#### [Work instructions]
Search term "when": copy each line of the data containing it.

#### [Source data]
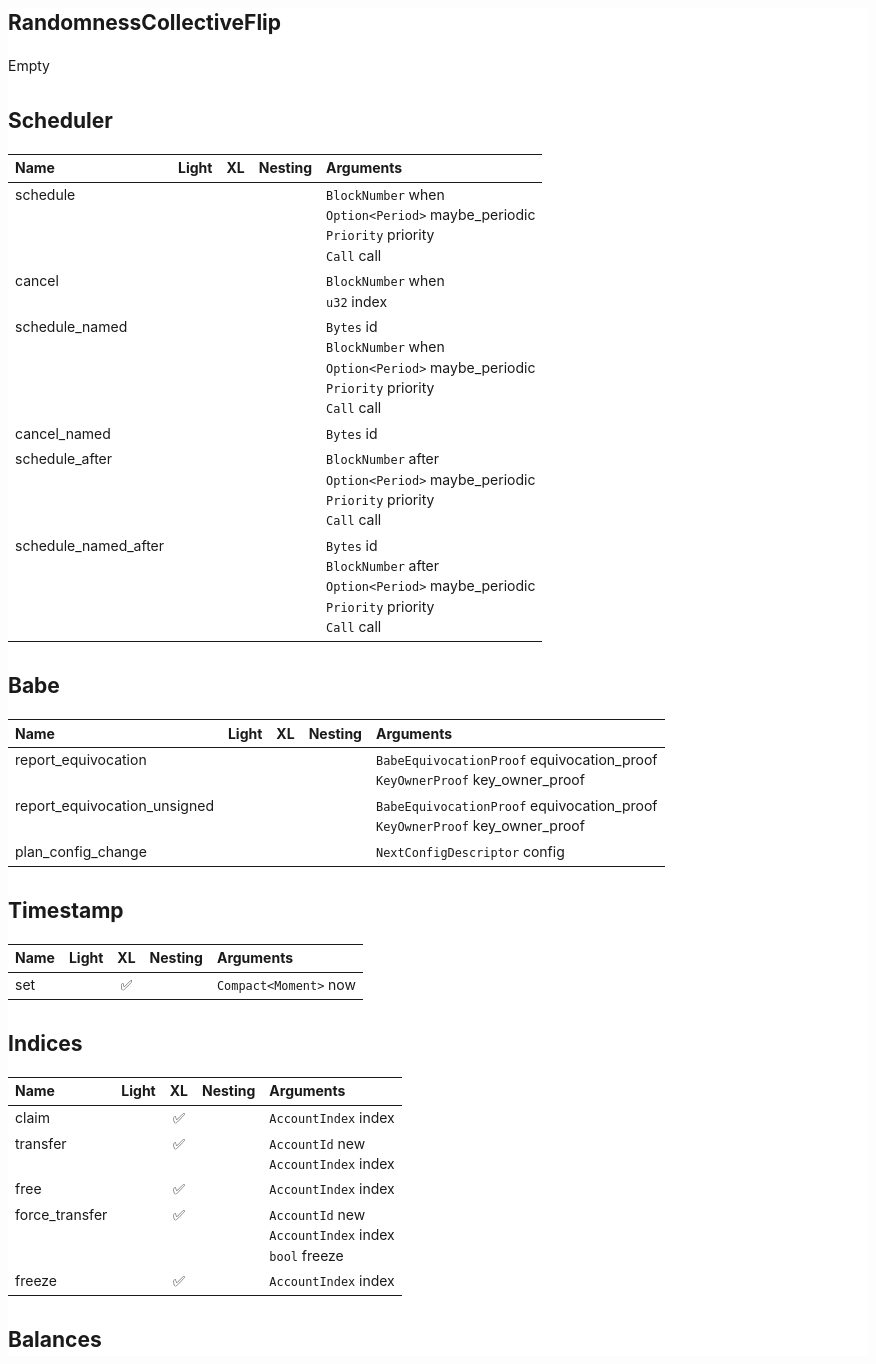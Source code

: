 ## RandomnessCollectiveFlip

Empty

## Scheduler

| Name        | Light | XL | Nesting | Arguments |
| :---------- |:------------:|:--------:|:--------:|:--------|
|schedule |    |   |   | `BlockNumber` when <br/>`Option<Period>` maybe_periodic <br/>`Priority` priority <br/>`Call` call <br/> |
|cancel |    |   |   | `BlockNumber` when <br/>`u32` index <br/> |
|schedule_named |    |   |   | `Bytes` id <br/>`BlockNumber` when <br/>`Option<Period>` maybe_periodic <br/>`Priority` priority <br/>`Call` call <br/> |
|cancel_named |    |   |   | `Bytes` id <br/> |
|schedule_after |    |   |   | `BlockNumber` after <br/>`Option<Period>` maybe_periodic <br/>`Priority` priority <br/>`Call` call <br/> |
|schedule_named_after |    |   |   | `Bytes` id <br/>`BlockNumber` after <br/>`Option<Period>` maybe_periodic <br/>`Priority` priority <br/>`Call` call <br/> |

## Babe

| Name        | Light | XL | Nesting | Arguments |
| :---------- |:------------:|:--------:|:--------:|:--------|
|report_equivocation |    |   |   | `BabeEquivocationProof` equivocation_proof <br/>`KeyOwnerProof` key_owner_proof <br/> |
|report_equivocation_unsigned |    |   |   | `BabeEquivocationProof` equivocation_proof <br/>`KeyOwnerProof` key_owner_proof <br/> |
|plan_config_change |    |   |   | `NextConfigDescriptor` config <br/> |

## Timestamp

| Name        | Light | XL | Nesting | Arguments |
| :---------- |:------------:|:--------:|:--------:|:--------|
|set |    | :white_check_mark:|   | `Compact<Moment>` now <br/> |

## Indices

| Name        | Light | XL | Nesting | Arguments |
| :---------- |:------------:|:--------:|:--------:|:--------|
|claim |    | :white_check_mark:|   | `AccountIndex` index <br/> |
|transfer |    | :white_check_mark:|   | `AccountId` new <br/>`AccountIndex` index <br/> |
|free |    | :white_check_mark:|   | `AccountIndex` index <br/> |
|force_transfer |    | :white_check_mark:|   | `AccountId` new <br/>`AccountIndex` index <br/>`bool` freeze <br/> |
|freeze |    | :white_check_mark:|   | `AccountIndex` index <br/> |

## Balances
...
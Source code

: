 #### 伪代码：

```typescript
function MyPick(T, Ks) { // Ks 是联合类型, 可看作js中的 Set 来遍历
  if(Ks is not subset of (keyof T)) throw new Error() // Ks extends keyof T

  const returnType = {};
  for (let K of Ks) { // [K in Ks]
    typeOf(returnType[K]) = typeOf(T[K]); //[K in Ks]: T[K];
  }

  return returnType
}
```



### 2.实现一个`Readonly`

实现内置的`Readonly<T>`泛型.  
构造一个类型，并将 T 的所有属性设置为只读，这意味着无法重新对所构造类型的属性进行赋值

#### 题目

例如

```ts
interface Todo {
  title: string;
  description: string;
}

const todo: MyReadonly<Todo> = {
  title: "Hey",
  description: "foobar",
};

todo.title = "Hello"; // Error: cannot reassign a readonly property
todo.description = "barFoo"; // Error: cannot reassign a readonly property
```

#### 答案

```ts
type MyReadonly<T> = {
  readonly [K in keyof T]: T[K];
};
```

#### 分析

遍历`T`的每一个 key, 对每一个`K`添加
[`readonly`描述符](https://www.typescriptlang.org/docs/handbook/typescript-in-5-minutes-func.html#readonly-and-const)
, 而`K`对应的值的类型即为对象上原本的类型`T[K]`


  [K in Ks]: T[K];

#### [Response below]
|schedule |    |   |   | `BlockNumber` when <br/>`Option<Period>` maybe_periodic <br/>`Priority` priority <br/>`Call` call <br/> |
|cancel |    |   |   | `BlockNumber` when <br/>`u32` index <br/> |
|schedule_named |    |   |   | `Bytes` id <br/>`BlockNumber` when <br/>`Option<Period>` maybe_periodic <br/>`Priority` priority <br/>`Call` call <br/> |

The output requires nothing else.